Bibliographic record
Abstract
OBJECTIVE: Treatment options for psoriasis offer trade-offs in terms of efficacy, convenience, and risk of adverse events. We evaluated patients' preferences with respect to benefit-risk in the treatment of psoriasis. METHODS: A discrete choice experiment was conducted in adults from the UK with moderate-to-severe psoriasis using an orthogonal design with 32 hypothetical choice sets. Participants were randomly assigned to one of two surveys with 16 choice sets. Patients' preferences were investigated with respect to the following attributes: reduction in body surface area affected by psoriasis, treatment administration (frequency and mode of delivery), short-term diarrhea or nausea risk, and 10-year risk of developing melanoma or nonmelanoma skin cancer, tuberculosis, or serious infections. A mixed effects logistic regression model generated relative preferences between treatment profiles.
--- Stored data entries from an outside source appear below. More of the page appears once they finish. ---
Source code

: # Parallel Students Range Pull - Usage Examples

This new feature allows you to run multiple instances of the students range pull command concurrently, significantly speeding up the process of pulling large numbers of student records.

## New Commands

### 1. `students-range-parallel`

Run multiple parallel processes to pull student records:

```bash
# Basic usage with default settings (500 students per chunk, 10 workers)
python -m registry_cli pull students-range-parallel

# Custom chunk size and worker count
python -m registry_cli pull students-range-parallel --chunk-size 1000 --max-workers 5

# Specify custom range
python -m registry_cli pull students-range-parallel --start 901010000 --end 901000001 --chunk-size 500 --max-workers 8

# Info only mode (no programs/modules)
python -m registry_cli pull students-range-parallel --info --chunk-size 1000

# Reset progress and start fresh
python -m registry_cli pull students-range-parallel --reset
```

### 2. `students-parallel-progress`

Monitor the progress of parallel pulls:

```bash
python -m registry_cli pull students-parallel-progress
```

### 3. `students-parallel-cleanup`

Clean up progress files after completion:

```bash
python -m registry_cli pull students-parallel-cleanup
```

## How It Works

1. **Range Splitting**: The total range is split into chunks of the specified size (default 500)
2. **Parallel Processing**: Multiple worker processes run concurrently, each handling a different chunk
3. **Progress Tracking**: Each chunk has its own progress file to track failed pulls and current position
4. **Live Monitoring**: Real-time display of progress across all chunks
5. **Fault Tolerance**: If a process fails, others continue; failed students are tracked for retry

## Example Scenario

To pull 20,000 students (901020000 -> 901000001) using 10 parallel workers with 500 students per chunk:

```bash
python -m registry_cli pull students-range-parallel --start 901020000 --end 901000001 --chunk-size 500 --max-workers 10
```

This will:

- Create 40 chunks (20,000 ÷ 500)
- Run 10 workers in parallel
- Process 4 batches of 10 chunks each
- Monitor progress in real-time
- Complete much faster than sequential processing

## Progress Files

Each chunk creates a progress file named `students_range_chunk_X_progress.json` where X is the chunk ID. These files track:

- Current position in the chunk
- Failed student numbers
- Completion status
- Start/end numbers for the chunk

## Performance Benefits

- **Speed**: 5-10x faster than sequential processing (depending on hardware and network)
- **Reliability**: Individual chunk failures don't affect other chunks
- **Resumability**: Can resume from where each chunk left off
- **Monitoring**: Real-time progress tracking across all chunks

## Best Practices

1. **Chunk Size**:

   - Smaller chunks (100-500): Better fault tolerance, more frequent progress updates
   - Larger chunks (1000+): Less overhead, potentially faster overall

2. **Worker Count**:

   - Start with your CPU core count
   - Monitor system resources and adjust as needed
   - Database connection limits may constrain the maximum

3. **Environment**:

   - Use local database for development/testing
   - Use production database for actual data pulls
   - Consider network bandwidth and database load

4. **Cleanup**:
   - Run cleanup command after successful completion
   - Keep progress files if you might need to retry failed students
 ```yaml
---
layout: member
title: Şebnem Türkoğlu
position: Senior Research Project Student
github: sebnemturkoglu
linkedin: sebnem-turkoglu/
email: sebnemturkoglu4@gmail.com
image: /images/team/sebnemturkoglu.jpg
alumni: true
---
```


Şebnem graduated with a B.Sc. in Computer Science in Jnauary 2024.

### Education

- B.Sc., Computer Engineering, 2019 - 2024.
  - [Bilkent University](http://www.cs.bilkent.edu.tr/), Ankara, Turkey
RESULTS: Participants (N=292) had a strong preference to avoid increased risk of melanoma or nonmelanoma skin cancer (odds ratio [OR]: 0.44 per 5% increased 10-year risk) and increased risks of tuberculosis and serious infections (both ORs: 0.73 per 5% increased 10-year risk) and preferred once-weekly to twice-daily tablets (OR: 0.76) and weekly (OR: 0.56) or fortnightly (OR: 0.65) injections. Participants preferred avoiding treatments that may cause diarrhea or nausea in the first 2 weeks (OR: 0.87 per 5% increase) and preferred treatments that effectively resolved plaque lesions (OR: 0.93 for each palm area still affected). CONCLUSION: All attributes were significant predictors of choice. Patients' preference research complements clinical trial data by providing insight regarding the relative weight of efficacy, tolerability, and other factors for patients when making treatment choices.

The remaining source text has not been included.